## Work request
When a line in the entries contains the word "begin", copy that line in full.

Document images with source code:
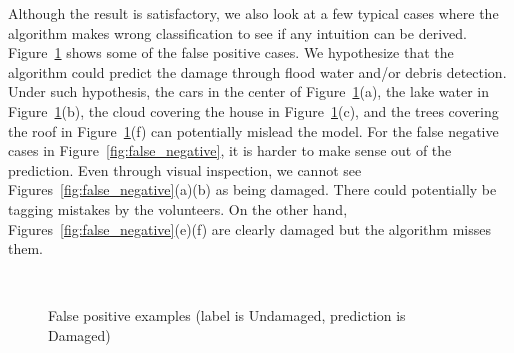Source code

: \documentclass[journal, 12pt, onecolumn,draftclsnofoot]{IEEEtran}
\begin{document}
Although the result is satisfactory, we also look at a few typical cases where the algorithm makes wrong classification to see if any intuition can be derived. Figure~\ref{fig:false_positive} shows some of the false positive cases. We hypothesize that the algorithm could predict the damage through flood water and/or debris detection. Under such hypothesis, the cars in the center of Figure~\ref{fig:false_positive}(a), the lake water in Figure~\ref{fig:false_positive}(b), the cloud covering the house in Figure~\ref{fig:false_positive}(c), and the trees covering the roof in Figure~\ref{fig:false_positive}(f) can potentially mislead the model. For the false negative cases in Figure~\ref{fig:false_negative}, it is harder to make sense out of the prediction. Even through visual inspection, we cannot see Figures~\ref{fig:false_negative}(a)(b) as being damaged. There could potentially be tagging mistakes by the volunteers. On the other hand, Figures~\ref{fig:false_negative}(e)(f) are clearly damaged but the algorithm misses them. 

\begin{figure}[h]{\centering
{}
\\
\caption{\small{False positive examples (label is Undamaged, prediction is Damaged)}}
\label{fig:false_positive}
}
\end{figure}
\end{document}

## Written reply
\begin{document}
\begin{figure}[h]{\centering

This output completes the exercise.